Regina Leader-Post

Gow Lake crater in Saskatchew­an a rarity on Earth

Landmark holds one-of-a-kind rocks, rock formations: internatio­nal expert

- ROB O'FLANAGAN

Geological research spanning more than a decade found Saskatchew­an has one of the rarest kinds of impact craters on Earth.

The only other crater in the world like the one at Gow Lake is in Australia, and is hardly as pristine as the massive hole blown in the northern Saskatchew­an landscape by space debris roughly 200 million years ago.

Through the lens of a satellite, Gow Lake is a large body of water with a jagged shoreline and a sizable island in the middle.

At its geological core, the lake — located in remote wilderness about 400 kilometres north of the town of Nipawin — holds unique features that are unparallel­ed on Earth, according to research led by Gordon Osinski at Western University in London, Ont. Osinski is an internatio­nal expert on impact cratering.

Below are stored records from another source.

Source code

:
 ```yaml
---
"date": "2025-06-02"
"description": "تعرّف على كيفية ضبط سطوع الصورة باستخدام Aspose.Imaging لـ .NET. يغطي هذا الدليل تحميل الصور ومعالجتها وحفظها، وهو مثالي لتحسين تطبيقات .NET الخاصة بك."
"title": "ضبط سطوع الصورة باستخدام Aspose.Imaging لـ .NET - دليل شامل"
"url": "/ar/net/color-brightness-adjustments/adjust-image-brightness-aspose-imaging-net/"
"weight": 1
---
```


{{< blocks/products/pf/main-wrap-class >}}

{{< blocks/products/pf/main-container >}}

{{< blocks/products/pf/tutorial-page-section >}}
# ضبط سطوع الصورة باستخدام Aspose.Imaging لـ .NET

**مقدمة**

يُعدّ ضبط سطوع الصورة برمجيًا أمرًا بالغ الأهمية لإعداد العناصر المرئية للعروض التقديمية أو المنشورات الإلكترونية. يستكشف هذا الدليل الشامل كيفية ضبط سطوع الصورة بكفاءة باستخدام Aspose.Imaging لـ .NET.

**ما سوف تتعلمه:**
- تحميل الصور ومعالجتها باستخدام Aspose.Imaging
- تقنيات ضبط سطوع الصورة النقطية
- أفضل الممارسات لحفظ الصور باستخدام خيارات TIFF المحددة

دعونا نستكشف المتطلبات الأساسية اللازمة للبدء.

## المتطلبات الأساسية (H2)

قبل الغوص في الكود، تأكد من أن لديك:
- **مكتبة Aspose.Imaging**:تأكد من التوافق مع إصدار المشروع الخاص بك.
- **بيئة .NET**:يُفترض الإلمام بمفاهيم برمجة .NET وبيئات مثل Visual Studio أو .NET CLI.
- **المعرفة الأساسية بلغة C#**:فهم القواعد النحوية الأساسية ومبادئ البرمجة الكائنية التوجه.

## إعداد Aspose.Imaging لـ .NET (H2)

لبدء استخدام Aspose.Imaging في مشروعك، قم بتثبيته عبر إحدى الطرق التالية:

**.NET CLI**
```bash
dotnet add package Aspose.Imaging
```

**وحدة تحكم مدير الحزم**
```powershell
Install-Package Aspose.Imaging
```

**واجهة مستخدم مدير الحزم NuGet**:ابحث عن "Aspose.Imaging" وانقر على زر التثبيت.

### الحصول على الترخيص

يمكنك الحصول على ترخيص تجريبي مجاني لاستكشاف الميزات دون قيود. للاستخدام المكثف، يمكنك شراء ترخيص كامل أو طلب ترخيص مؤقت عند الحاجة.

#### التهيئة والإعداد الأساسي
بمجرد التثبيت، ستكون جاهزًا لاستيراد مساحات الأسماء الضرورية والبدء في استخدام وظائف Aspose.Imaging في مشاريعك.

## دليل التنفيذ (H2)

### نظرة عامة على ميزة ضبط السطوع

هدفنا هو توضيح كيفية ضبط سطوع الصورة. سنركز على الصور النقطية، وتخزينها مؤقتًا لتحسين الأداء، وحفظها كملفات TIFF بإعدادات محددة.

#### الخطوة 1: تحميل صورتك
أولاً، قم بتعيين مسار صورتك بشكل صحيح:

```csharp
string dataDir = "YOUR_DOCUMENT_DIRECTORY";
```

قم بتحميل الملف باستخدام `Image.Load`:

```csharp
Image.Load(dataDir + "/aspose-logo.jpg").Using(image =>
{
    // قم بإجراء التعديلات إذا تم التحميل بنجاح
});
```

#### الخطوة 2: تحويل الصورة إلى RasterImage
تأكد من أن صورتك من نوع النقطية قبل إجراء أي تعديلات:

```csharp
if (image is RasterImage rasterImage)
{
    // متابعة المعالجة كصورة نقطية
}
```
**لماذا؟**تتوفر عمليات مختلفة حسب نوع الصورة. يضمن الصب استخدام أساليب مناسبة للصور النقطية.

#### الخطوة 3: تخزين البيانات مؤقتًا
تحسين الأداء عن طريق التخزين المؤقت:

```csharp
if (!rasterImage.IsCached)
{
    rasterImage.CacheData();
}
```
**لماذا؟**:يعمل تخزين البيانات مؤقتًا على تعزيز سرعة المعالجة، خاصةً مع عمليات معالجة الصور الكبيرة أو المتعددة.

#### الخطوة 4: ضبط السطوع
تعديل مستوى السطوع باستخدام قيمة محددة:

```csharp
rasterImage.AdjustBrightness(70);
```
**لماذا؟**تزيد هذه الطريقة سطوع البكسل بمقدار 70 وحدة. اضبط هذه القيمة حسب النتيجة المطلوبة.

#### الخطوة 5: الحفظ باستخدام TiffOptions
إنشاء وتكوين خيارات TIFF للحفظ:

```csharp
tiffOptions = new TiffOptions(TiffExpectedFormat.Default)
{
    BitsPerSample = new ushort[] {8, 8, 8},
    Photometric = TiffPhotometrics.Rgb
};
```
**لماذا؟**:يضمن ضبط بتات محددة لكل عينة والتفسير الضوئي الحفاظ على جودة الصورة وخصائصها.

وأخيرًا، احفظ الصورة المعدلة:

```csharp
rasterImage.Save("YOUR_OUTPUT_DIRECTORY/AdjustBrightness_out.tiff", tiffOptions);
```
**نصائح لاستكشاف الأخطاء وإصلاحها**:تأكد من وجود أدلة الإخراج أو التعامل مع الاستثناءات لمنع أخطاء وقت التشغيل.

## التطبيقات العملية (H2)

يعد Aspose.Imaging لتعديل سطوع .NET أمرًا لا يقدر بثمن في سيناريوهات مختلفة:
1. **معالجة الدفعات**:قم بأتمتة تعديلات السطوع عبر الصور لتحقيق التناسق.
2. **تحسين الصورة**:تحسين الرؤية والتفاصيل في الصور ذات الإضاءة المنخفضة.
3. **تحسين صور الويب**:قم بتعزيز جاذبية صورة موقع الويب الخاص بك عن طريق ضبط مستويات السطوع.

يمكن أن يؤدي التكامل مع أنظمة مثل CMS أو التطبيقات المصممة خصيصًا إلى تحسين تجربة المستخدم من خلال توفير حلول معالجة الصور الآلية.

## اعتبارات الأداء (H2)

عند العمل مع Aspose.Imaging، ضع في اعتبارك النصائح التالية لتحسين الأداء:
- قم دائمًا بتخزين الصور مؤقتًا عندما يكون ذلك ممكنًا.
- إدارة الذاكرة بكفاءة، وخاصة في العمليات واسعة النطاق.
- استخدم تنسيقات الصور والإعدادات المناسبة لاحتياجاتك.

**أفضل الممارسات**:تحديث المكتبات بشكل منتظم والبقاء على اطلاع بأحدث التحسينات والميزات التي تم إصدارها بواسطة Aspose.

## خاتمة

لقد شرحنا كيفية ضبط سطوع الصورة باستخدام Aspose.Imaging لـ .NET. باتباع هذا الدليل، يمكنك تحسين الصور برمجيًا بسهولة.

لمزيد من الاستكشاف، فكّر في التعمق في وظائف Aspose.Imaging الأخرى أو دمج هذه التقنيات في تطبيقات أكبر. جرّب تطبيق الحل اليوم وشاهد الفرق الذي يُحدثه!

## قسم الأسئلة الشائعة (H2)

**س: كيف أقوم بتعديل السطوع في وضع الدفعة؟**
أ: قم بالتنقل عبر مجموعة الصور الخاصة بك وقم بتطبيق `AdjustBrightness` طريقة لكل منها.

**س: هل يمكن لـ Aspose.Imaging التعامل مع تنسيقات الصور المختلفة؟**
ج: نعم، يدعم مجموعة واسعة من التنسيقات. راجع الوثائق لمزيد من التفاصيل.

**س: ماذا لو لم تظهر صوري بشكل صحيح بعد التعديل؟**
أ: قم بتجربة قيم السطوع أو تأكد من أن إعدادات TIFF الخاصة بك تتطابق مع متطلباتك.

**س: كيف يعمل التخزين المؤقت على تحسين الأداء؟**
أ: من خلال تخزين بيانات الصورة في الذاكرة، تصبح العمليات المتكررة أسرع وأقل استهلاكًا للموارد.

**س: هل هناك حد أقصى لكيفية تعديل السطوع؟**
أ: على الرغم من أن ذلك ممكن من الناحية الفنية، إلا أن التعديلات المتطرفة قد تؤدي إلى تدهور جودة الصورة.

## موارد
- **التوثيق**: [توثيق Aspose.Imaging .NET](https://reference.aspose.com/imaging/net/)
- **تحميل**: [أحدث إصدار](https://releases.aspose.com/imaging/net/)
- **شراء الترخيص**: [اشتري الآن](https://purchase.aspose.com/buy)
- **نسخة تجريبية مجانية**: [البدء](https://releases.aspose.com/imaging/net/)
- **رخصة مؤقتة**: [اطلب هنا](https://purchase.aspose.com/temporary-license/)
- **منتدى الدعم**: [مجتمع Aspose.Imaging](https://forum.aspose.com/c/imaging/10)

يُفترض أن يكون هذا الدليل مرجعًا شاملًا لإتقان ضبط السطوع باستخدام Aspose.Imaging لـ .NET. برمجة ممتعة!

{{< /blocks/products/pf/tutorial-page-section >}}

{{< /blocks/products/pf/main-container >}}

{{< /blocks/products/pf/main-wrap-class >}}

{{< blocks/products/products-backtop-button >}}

What makes the Gow Lake crater unique, Osinski said in an interview, is that despite its age, the crater holds remarkably well-preserved rocks and rock formations that are extraordin­ary.

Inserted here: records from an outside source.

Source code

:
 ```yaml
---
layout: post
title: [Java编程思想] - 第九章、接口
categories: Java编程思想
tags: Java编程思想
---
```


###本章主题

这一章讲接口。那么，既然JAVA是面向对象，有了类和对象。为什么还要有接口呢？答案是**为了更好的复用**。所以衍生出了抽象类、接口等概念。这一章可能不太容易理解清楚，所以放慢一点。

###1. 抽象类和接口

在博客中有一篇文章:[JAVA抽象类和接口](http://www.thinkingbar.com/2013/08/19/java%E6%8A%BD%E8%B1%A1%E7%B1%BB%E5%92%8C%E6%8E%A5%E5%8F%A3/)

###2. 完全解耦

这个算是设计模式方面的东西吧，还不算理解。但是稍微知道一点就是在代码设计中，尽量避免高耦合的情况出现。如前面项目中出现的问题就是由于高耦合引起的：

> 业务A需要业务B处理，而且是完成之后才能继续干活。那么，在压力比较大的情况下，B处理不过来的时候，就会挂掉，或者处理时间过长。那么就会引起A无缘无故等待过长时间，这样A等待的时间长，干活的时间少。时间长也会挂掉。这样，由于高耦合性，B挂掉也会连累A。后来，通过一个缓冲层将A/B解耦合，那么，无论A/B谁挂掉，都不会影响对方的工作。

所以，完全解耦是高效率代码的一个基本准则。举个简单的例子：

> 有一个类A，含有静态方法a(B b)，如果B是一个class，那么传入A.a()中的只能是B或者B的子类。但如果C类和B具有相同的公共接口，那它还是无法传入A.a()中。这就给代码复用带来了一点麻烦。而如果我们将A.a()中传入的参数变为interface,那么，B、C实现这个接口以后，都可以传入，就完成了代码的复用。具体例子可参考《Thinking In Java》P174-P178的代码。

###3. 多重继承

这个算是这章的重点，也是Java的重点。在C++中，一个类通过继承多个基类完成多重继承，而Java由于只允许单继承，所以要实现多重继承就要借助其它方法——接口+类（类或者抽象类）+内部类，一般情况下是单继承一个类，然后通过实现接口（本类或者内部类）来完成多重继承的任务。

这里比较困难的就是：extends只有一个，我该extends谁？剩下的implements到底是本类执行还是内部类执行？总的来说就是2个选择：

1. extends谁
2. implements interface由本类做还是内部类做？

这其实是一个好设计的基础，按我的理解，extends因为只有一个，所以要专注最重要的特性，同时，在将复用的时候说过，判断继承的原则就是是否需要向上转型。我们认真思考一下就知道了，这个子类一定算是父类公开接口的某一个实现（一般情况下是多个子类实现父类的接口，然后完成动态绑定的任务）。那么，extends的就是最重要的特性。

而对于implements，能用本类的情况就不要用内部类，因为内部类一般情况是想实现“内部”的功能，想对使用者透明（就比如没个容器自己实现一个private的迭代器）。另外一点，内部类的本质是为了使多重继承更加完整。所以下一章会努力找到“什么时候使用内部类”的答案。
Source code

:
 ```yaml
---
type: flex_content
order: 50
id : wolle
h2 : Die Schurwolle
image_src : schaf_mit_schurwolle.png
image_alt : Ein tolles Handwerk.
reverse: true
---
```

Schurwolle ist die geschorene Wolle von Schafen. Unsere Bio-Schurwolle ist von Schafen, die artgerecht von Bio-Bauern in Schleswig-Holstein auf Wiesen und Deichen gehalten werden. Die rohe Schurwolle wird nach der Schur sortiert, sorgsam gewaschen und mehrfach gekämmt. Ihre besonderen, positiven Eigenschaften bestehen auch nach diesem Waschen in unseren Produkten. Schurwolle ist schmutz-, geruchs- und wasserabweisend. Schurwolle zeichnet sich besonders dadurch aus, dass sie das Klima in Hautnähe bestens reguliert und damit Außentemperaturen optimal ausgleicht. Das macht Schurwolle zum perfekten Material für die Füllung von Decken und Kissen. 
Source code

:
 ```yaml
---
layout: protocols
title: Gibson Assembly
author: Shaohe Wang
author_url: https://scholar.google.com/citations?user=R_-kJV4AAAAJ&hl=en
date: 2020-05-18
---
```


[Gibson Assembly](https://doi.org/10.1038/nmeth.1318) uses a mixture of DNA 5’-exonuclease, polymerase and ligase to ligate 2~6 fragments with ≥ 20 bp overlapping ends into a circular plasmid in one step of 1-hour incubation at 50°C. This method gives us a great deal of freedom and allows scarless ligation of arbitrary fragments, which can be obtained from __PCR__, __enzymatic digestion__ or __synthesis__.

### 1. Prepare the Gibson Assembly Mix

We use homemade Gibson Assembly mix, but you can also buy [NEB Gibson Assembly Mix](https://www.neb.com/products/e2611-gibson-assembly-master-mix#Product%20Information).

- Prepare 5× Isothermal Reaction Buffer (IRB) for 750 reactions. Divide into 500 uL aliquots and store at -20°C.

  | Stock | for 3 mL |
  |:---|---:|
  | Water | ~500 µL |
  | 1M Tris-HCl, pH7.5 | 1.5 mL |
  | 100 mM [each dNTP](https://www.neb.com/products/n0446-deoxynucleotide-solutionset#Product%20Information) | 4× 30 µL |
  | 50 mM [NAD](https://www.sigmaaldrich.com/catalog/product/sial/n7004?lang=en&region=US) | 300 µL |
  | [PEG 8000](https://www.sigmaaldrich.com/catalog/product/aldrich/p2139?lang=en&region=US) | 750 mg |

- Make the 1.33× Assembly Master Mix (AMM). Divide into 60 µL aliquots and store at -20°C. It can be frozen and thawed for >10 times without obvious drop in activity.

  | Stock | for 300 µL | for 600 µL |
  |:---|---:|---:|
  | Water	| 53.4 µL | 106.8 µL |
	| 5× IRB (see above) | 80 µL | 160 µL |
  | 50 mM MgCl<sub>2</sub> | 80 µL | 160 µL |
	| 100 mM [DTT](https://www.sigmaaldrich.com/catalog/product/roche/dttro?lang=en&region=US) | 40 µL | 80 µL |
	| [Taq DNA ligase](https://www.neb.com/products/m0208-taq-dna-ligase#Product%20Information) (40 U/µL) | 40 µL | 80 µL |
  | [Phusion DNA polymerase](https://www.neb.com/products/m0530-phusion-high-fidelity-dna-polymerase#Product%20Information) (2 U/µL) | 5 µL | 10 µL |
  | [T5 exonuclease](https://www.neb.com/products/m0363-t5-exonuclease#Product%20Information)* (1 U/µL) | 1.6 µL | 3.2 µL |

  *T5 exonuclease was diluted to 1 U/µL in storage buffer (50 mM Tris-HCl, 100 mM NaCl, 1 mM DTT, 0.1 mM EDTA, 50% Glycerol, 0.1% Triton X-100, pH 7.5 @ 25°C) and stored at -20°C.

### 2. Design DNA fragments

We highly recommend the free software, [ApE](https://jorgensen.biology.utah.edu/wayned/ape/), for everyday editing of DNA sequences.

Whatever hit the Earth at that spot, whether asteroid or comet, generated so much energy that it liquefied the Earth's crust and created rock of a different kind.

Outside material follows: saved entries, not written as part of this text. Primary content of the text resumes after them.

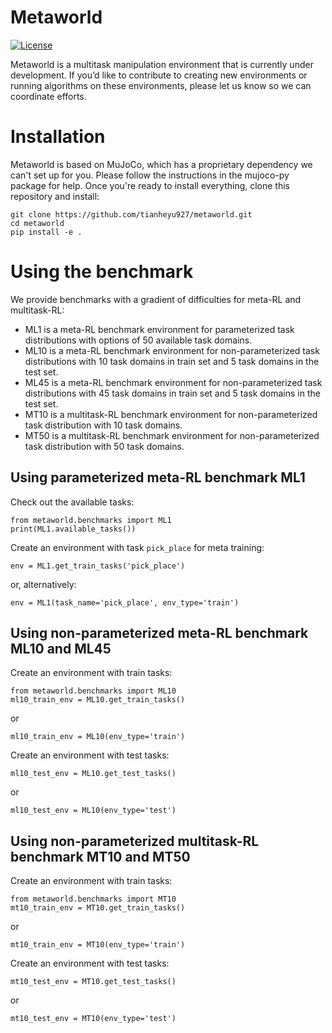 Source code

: # Metaworld
[![License](https://img.shields.io/badge/license-MIT-blue.svg)](https://github.com/tianheyu927/metaworld/blob/master/LICENSE)


Metaworld is a multitask manipulation environment that is currently under development. If you’d like to contribute to creating new environments or running algorithms on these environments, please let us know so we can coordinate efforts.

# Installation
Metaworld is based on MuJoCo, which has a proprietary dependency we can't set up for you. Please follow the instructions in the mujoco-py package for help. Once you're ready to install everything, clone this repository and install:

```
git clone https://github.com/tianheyu927/metaworld.git
cd metaworld
pip install -e .
```

# Using the benchmark
We provide benchmarks with a gradient of difficulties for meta-RL and multitask-RL:
* ML1 is a meta-RL benchmark environment for parameterized task distributions with options of 50 available task domains.
* ML10 is a meta-RL benchmark environment for non-parameterized task distributions with 10 task domains in train set and 5 task domains in the test set.
* ML45 is a meta-RL benchmark environment for non-parameterized task distributions with 45 task domains in train set and 5 task domains in the test set.
* MT10 is a multitask-RL benchmark environment for non-parameterized task distribution with 10 task domains.
* MT50 is a multitask-RL benchmark environment for non-parameterized task distribution with 50 task domains.


## Using parameterized meta-RL benchmark ML1
Check out the available tasks:
```
from metaworld.benchmarks import ML1
print(ML1.available_tasks())
```
Create an environment with task `pick_place` for meta training:
```
env = ML1.get_train_tasks('pick_place')
```
or, alternatively:
```
env = ML1(task_name='pick_place', env_type='train')
```

## Using non-parameterized meta-RL benchmark ML10 and ML45
Create an environment with train tasks:
```
from metaworld.benchmarks import ML10
ml10_train_env = ML10.get_train_tasks()
```
or
```
ml10_train_env = ML10(env_type='train')
```
Create an environment with test tasks:
```
ml10_test_env = ML10.get_test_tasks()
```
or
```
ml10_test_env = ML10(env_type='test')
```

## Using non-parameterized multitask-RL benchmark MT10 and MT50
Create an environment with train tasks:
```
from metaworld.benchmarks import MT10
mt10_train_env = MT10.get_train_tasks()
```
or
```
mt10_train_env = MT10(env_type='train')
```
Create an environment with test tasks:
```
mt10_test_env = MT10.get_test_tasks()
```
or
```
mt10_test_env = MT10(env_type='test')
```
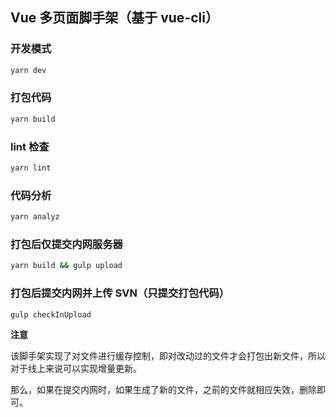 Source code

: ## Vue 多页面脚手架（基于 vue-cli）

### 开发模式

```bash
yarn dev
```

### 打包代码

```bash
yarn build
```

### lint 检查

```bash
yarn lint
```

### 代码分析

```bash
yarn analyz
```

### 打包后仅提交内网服务器

```bash
yarn build && gulp upload
```

### 打包后提交内网并上传 SVN（只提交打包代码）

```bash
gulp checkInUpload
```

**注意**

该脚手架实现了对文件进行缓存控制，即对改动过的文件才会打包出新文件，所以对于线上来说可以实现增量更新。

那么，如果在提交内网时，如果生成了新的文件，之前的文件就相应失效，删除即可。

“Gow Lake has a lot of these very interestin­g rocks we call impactites,” Osinski said. “Because of the nature of the impact process, the melt-rock, or breccia, we find at Gow Lake make it unique in the world. You will not find another rock that looks like it anywhere else on Earth.”

Since the 1970s, it has been known that the water in Gow Lake fills an impact crater measuring roughly five km across. It was assumed to be a central peak impact structure — a common form of crater, circular in shape, with terraced walls and a peak in the middle.

In 2011, a team of researcher­s lead by Osinski, a planetary geologist at Western, conducted a field study at Gow Lake. The unusual characteri­stics of the crater prompted long-term study, mostly carried out in the lab.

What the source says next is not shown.